Wednesday, 29.5.2019, 11:30
Electrical Eng. Building 861
Graph processing is typically considered to be a memory-bound rather than compute-bound problem. One common line of thought is that more available memory bandwidth corresponds to better graph processing performance. However, in this talk, I will show that this is not necessarily the case. I will demonstrate that the key factor in the utilization of the memory system for graph algorithms is not the raw bandwidth, or even latency of memory requests, but instead is the number of memory channels available to handle small data transfers with low locality.
This work was done in collaboration with James, Dr. Jeff Young, Dr. Jun Shirako, and Prof. David Bader.
Using several widely used graph frameworks, including Gunrock (on the GPU) and GAPBS & Ligra (for CPUs), we characterize two very distinct memory hierarchies with respect to key graph analytics kernels. Our results show that the differences in peak bandwidths of several of the Pascal-generation GPU memory subsystems aren't reflected in the performance of various analytics. Furthermore, our experiments on CPU and Xeon Phi systems show that the number of memory channels utilized can be a decisive factor in performance across several different applications. For CPU systems with smaller thread counts, the memory channels can be underutilized while systems with high thread counts can oversaturate the memory subsystem, which leads to limited performance. Lastly, we model the performance of including more channels with narrower access widths than those found in existing memory subsystems, and we analyze the trade-offs in terms of the two most prominent types of memory accesses found in graph algorithms, streaming and random accesses.
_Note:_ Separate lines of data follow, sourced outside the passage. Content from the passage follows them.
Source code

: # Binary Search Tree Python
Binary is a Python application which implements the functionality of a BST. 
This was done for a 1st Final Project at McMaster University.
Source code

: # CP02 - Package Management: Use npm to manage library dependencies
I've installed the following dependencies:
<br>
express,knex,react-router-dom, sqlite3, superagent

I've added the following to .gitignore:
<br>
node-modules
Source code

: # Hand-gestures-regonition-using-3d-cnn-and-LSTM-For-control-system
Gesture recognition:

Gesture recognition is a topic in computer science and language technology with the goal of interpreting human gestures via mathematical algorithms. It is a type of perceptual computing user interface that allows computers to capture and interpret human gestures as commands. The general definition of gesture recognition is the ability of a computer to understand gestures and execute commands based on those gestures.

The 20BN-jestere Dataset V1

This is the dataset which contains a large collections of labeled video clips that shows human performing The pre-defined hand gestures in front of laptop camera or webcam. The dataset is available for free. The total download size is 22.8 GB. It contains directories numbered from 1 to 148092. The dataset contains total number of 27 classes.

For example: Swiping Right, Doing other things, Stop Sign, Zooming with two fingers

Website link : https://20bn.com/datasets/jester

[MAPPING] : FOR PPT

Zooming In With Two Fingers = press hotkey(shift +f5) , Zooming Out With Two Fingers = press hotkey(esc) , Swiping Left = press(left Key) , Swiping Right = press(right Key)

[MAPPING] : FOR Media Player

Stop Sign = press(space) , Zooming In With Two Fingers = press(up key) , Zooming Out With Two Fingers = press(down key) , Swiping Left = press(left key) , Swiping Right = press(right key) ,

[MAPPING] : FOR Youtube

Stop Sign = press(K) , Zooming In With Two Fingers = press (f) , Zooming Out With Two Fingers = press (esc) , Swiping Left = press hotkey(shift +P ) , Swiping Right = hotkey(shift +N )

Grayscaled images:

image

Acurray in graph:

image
Dr. Oded Green is a Senior Graph Software Engineer with NVIDIA's AI infrastructure. Oded is also currently an Adjunct Research Scientist at the Georgia Institute of Technology (Georgia Tech) in Computational Sciences and Engineering, where he also received his PhD. Oded received both his MSc in electrical engineering and his BSc in computer engineering from Technion – Israel Institute of Technology
Oded's research primarily focuses on improving the performance and scalability of large-scale data analytics, with an emphasis on static & dynamic graph analytics. In recent years, Oded has also worked on designing and implementing efficient sorting algorithms for a wide range of accelerators, including GPUs. Oded is also very interested in architecture-algorithm codesign.